Read the lines below, and copy any that contain the string "methods".

[Listed records — start]

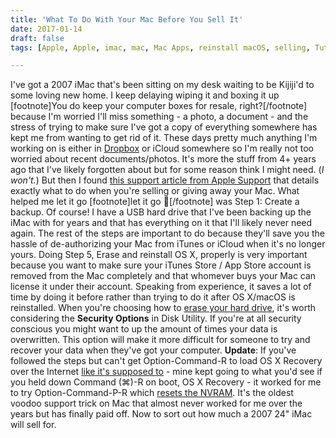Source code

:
 ```yaml
---
title: 'What To Do With Your Mac Before You Sell It'
date: 2017-01-14
draft: false
tags: [Apple, Apple, imac, mac, Mac Apps, reinstall macOS, selling, Tutorials]

---
```


I've got a 2007 iMac that's been sitting on my desk waiting to be Kijiji'd to some loving new home. I keep delaying wiping it and boxing it up \[footnote\]You do keep your computer boxes for resale, right?\[/footnote\] because I'm worried I'll miss something - a photo, a document - and the stress of trying to make sure I've got a copy of everything somewhere has kept me from wanting to get rid of it. These days pretty much anything I'm working on is either in [Dropbox](http://db.tt/czHe7sK) or iCloud somewhere so I'm really not too worried about recent documents/photos. It's more the stuff from 4+ years ago that I've likely forgotten about but for some reason think I might need. (_I won't._) But then I found [this support article from Apple Support](https://support.apple.com/en-ca/HT201065) that details exactly what to do when you're selling or giving away your Mac. What helped me let it go \[footnote\]let it go 🎵\[/footnote\] was Step 1: Create a backup. Of course! I have a USB hard drive that I've been backing up the iMac with for years and that has everything on it that I'll likely never need again. The rest of the steps are important to do because they'll save you the hassle of de-authorizing your Mac from iTunes or iCloud when it's no longer yours. Doing Step 5, Erase and reinstall OS X, properly is very important because you want to make sure your iTunes Store / App Store account is removed from the Mac completely and that whomever buys your Mac can license it under their account. Speaking from experience, it saves a lot of time by doing it before rather than trying to do it after OS X/macOS is reinstalled. When you're choosing how to [erase your hard drive](https://support.apple.com/kb/PH22241?locale=en_US), it's worth considering the **Security Options** in Disk Utility. If you're at all security conscious you might want to up the amount of times your data is overwritten. This option will make it more difficult for someone to try and recover your data when they've got your computer. **Update**: If you've followed the steps but can't get Option-Command-R to load OS X Recovery over the Internet [like it's supposed to](/wpblog/wp-content/uploads/2017/01/IMG_0742.jpg) - mine kept going to what you'd see if you held down Command (⌘)-R on boot, OS X Recovery - it worked for me to try Option-Command-P-R which [resets the NVRAM](https://support.apple.com/HT204063). It's the oldest voodoo support trick on Mac that almost never worked for me over the years but has finally paid off. Now to sort out how much a 2007 24" iMac will sell for.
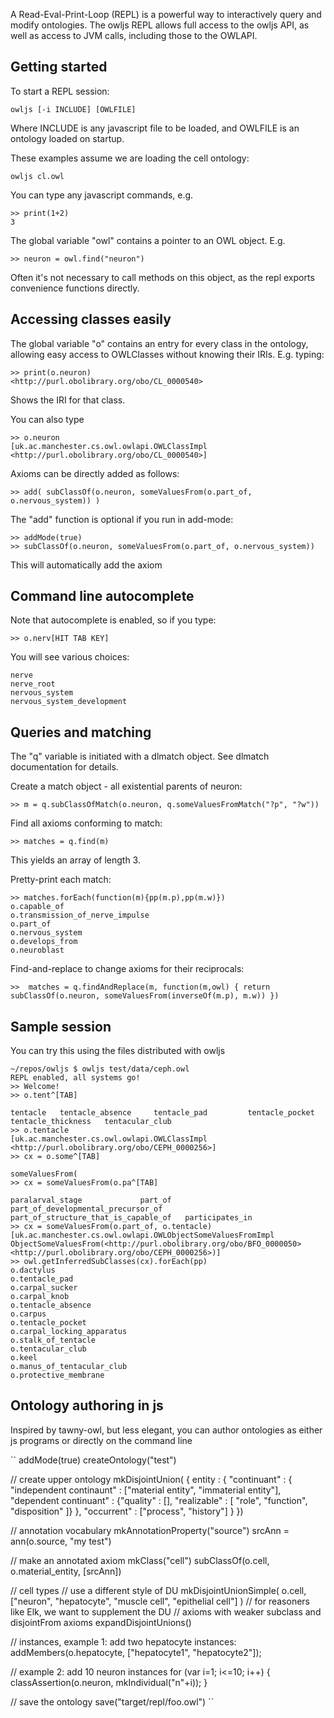 A Read-Eval-Print-Loop (REPL) is a powerful way to interactively query
and modify ontologies. The owljs REPL allows full access to the owljs
API, as well as access to JVM calls, including those to the OWLAPI.

## Getting started

To start a REPL session:

    owljs [-i INCLUDE] [OWLFILE]

Where INCLUDE is any javascript file to be loaded, and OWLFILE is an
ontology loaded on startup.

These examples assume we are loading the cell ontology:

    owljs cl.owl

You can type any javascript commands, e.g.

    >> print(1+2)
    3

The global variable "owl" contains a pointer to an OWL object. E.g.

    >> neuron = owl.find("neuron")

Often it's not necessary to call methods on this object, as the repl
exports convenience functions directly.

## Accessing classes easily

The global variable "o" contains an entry for every class in the ontology,
allowing easy access to OWLClasses without knowing their
IRIs. E.g. typing:

    >> print(o.neuron)
    <http://purl.obolibrary.org/obo/CL_0000540>

Shows the IRI for that class.

You can also type

    >> o.neuron
    [uk.ac.manchester.cs.owl.owlapi.OWLClassImpl <http://purl.obolibrary.org/obo/CL_0000540>]

Axioms can be directly added as follows:

    >> add( subClassOf(o.neuron, someValuesFrom(o.part_of, o.nervous_system)) )

The "add" function is optional if you run in add-mode:

    >> addMode(true)
    >> subClassOf(o.neuron, someValuesFrom(o.part_of, o.nervous_system))

This will automatically add the axiom

## Command line autocomplete

Note that autocomplete is enabled, so if you type:

    >> o.nerv[HIT TAB KEY]

You will see various choices:

    nerve
    nerve_root                   
    nervous_system               
    nervous_system_development

## Queries and matching

The "q" variable is initiated with a dlmatch object. See dlmatch
documentation for details.

Create a match object - all existential parents of neuron:

    >> m = q.subClassOfMatch(o.neuron, q.someValuesFromMatch("?p", "?w"))

Find all axioms conforming to match:

    >> matches = q.find(m)

This yields an array of length 3.

Pretty-print each match:

    >> matches.forEach(function(m){pp(m.p),pp(m.w)})
    o.capable_of
    o.transmission_of_nerve_impulse
    o.part_of
    o.nervous_system
    o.develops_from
    o.neuroblast

Find-and-replace to change axioms for their reciprocals:

    >>  matches = q.findAndReplace(m, function(m,owl) { return subClassOf(o.neuron, someValuesFrom(inverseOf(m.p), m.w)) })



## Sample session

You can try this using the files distributed with owljs

```
~/repos/owljs $ owljs test/data/ceph.owl 
REPL enabled, all systems go!
>> Welcome!
>> o.tent^[TAB]

tentacle   tentacle_absence     tentacle_pad         tentacle_pocket      tentacle_thickness   tentacular_club
>> o.tentacle
[uk.ac.manchester.cs.owl.owlapi.OWLClassImpl <http://purl.obolibrary.org/obo/CEPH_0000256>]
>> cx = o.some^[TAB]

someValuesFrom(
>> cx = someValuesFrom(o.pa^[TAB]

paralarval_stage             part_of            part_of_developmental_precursor_of     part_of_structure_that_is_capable_of   participates_in
>> cx = someValuesFrom(o.part_of, o.tentacle)
[uk.ac.manchester.cs.owl.owlapi.OWLObjectSomeValuesFromImpl ObjectSomeValuesFrom(<http://purl.obolibrary.org/obo/BFO_0000050> <http://purl.obolibrary.org/obo/CEPH_0000256>)]
>> owl.getInferredSubClasses(cx).forEach(pp)
o.dactylus
o.tentacle_pad
o.carpal_sucker
o.carpal_knob
o.tentacle_absence
o.carpus
o.tentacle_pocket
o.carpal_locking_apparatus
o.stalk_of_tentacle
o.tentacular_club
o.keel
o.manus_of_tentacular_club
o.protective_membrane
```


## Ontology authoring in js

Inspired by tawny-owl, but less elegant, you can author ontologies as either js programs or directly on the command line

``
addMode(true)
createOntology("test")

// create upper ontology
mkDisjointUnion(
    {
        entity : 
        {
            "continuant" : 
            {
                "independent continaunt" : 
                    ["material entity", "immaterial entity"],
                "dependent continuant" :
                 {"quality" : [],
                  "realizable" : [
                         "role",
                         "function",
                         "disposition"
                  ]}
            },
            "occurrent" : 
            ["process", "history"]
        }
    })

// annotation vocabulary
mkAnnotationProperty("source")
srcAnn = ann(o.source, "my test")

// make an annotated axiom
mkClass("cell")
subClassOf(o.cell, o.material_entity, [srcAnn])

// cell types
// use a different style of DU
mkDisjointUnionSimple(
    o.cell,
    ["neuron", "hepatocyte", "muscle cell", "epithelial cell"]
)
// for reasoners like Elk, we want to supplement the DU
// axioms with weaker subclass and disjointFrom axioms
expandDisjointUnions()

// instances, example 1: add two hepatocyte instances:
addMembers(o.hepatocyte, ["hepatocyte1", "hepatocyte2"]);

// example 2: add 10 neuron instances
for (var i=1; i<=10; i++) {
    classAssertion(o.neuron, mkIndividual("n"+i));
}

// save the ontology
save("target/repl/foo.owl")
``

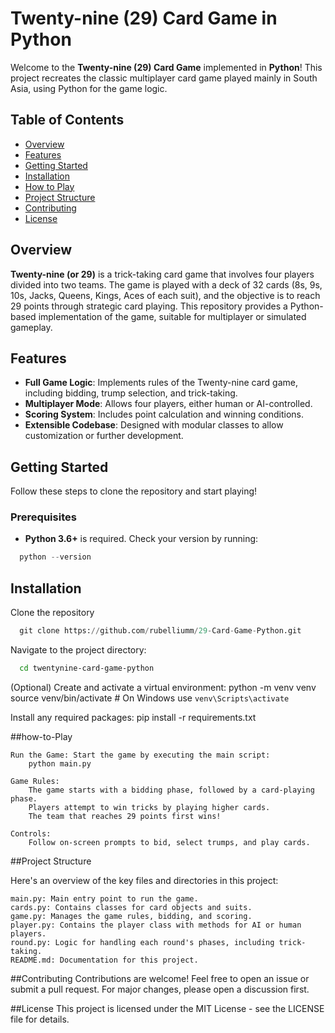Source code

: # Twenty-nine (29) Card Game in Python

Welcome to the **Twenty-nine (29) Card Game** implemented in **Python**! This project recreates the classic multiplayer card game played mainly in South Asia, using Python for the game logic.

## Table of Contents
- [Overview](#overview)
- [Features](#features)
- [Getting Started](#getting-started)
- [Installation](#installation)
- [How to Play](#how-to-play)
- [Project Structure](#project-structure)
- [Contributing](#contributing)
- [License](#license)

## Overview
**Twenty-nine (or 29)** is a trick-taking card game that involves four players divided into two teams. The game is played with a deck of 32 cards (8s, 9s, 10s, Jacks, Queens, Kings, Aces of each suit), and the objective is to reach 29 points through strategic card playing. This repository provides a Python-based implementation of the game, suitable for multiplayer or simulated gameplay.

## Features
- **Full Game Logic**: Implements rules of the Twenty-nine card game, including bidding, trump selection, and trick-taking.
- **Multiplayer Mode**: Allows four players, either human or AI-controlled.
- **Scoring System**: Includes point calculation and winning conditions.
- **Extensible Codebase**: Designed with modular classes to allow customization or further development.

## Getting Started
Follow these steps to clone the repository and start playing!

### Prerequisites
- **Python 3.6+** is required. Check your version by running:
```python
  python --version
```


## Installation
  Clone the repository
```python
  git clone https://github.com/rubelliumm/29-Card-Game-Python.git
```

Navigate to the project directory:
```bash
  cd twentynine-card-game-python
```

(Optional) Create and activate a virtual environment:
    python -m venv venv
    source venv/bin/activate   # On Windows use `venv\Scripts\activate`

Install any required packages:
    pip install -r requirements.txt

##how-to-Play

    Run the Game: Start the game by executing the main script:
        python main.py

    Game Rules:
        The game starts with a bidding phase, followed by a card-playing phase.
        Players attempt to win tricks by playing higher cards.
        The team that reaches 29 points first wins!

    Controls:
        Follow on-screen prompts to bid, select trumps, and play cards.

##Project Structure

Here's an overview of the key files and directories in this project:

    main.py: Main entry point to run the game.
    cards.py: Contains classes for card objects and suits.
    game.py: Manages the game rules, bidding, and scoring.
    player.py: Contains the player class with methods for AI or human players.
    round.py: Logic for handling each round's phases, including trick-taking.
    README.md: Documentation for this project.

##Contributing
Contributions are welcome! Feel free to open an issue or submit a pull request. For major changes, please open a discussion first.

##License
This project is licensed under the MIT License - see the LICENSE file for details.
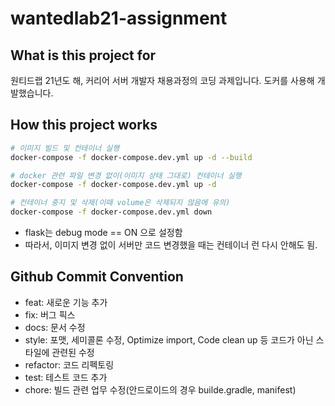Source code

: # wantedlab21-assignment

## What is this project for

원티드랩 21년도 해, 커리어 서버 개발자 채용과정의 코딩 과제입니다.
도커를 사용해 개발했습니다.

## How this project works

```bash
# 이미지 빌드 및 컨테이너 실행
docker-compose -f docker-compose.dev.yml up -d --build

# docker 관련 파일 변경 없이(이미지 상태 그대로) 컨테이너 실행
docker-compose -f docker-compose.dev.yml up -d

# 컨테이너 중지 및 삭제(이때 volume은 삭제되지 않음에 유의)
docker-compose -f docker-compose.dev.yml down

```

-   flask는 debug mode == ON 으로 설정함
-   따라서, 이미지 변경 없이 서버만 코드 변경했을 때는 컨테이너 런 다시 안해도 됨.

## Github Commit Convention

-   feat: 새로운 기능 추가
-   fix: 버그 픽스
-   docs: 문서 수정
-   style: 포맷, 세미콜론 수정, Optimize import, Code clean up 등 코드가 아닌 스타일에 관련된 수정
-   refactor: 코드 리펙토링
-   test: 테스트 코드 추가
-   chore: 빌드 관련 업무 수정(안드로이드의 경우 builde.gradle, manifest)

[Listed records — finish]

Solution for this problem:
Often it's not necessary to call methods on this object, as the repl
    player.py: Contains the player class with methods for AI or human players.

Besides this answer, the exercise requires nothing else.